Available data section start

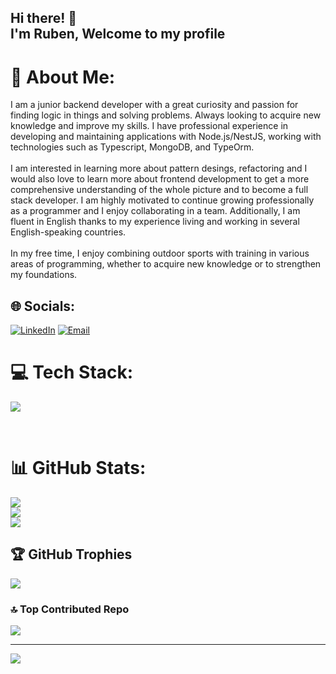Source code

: ## Hi there! 👋 <br> I'm Ruben, Welcome to my profile 



# 💫 About Me:
I am a junior backend developer with a great curiosity and passion for finding logic in things and solving problems. Always looking to acquire new knowledge and improve my skills. I have professional experience in developing and maintaining applications with Node.js/NestJS, working with technologies such as Typescript, MongoDB, and TypeOrm.<br><br>I am interested in learning more about pattern desings, refactoring and I would also love to learn more about frontend development to get a more comprehensive understanding of the whole picture and to become a full stack developer. I am highly motivated to continue growing professionally as a programmer and I enjoy collaborating in a team. Additionally, I am fluent in English thanks to my experience living and working in several English-speaking countries.<br><br>In my free time, I enjoy combining outdoor sports with training in various areas of programming, whether to acquire new knowledge or to strengthen my foundations. 


## 🌐 Socials:
[![LinkedIn](https://img.shields.io/badge/LinkedIn-0A66C2?logo=linkedin&logoColor=fff)](https://www.linkedin.com/in/ruben-plaza-vicente/)
[![Email](https://img.shields.io/badge/Email-0078D4?logo=microsoft-outlook&logoColor=white)](mailto:rubenplazavicente@hotmail.com)

# 💻 Tech Stack:
<p align="left">
  <a href="https://skillicons.dev">
    <img src="https://skillicons.dev/icons?i=nestjs,nodejs,typescript,js,css,html,mysql,postgresql,mongodb,git,github,docker,postman,vscode,&perline=12" />
  </a>
</p>
<br>


# 📊 GitHub Stats:
![](https://github-readme-stats.vercel.app/api?username=rubenplazavi&theme=dark&hide_border=false&include_all_commits=false&count_private=true)<br/>
![](https://github-readme-streak-stats.herokuapp.com/?user=rubenplazavi&theme=dark&hide_border=false)<br/>
![](https://github-readme-stats.vercel.app/api/top-langs/?username=rubenplazavi&theme=dark&hide_border=false&include_all_commits=false&count_private=true&layout=compact)

## 🏆 GitHub Trophies
![](https://github-profile-trophy.vercel.app/?username=rubenplazavi&theme=default&no-frame=true&no-bg=false&margin-w=4)

### 🔝 Top Contributed Repo
![](https://github-contributor-stats.vercel.app/api?username=rubenplazavi&limit=5&theme=dark&combine_all_yearly_contributions=true)

---
[![](https://visitcount.itsvg.in/api?id=rubenplazavi&icon=0&color=0)](https://visitcount.itsvg.in)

Available data section end

Go through the entries above, and wherever a line holds the word "shields", copy that line.

[![LinkedIn](https://img.shields.io/badge/LinkedIn-0A66C2?logo=linkedin&logoColor=fff)](https://www.linkedin.com/in/ruben-plaza-vicente/)
[![Email](https://img.shields.io/badge/Email-0078D4?logo=microsoft-outlook&logoColor=white)](mailto:rubenplazavicente@hotmail.com)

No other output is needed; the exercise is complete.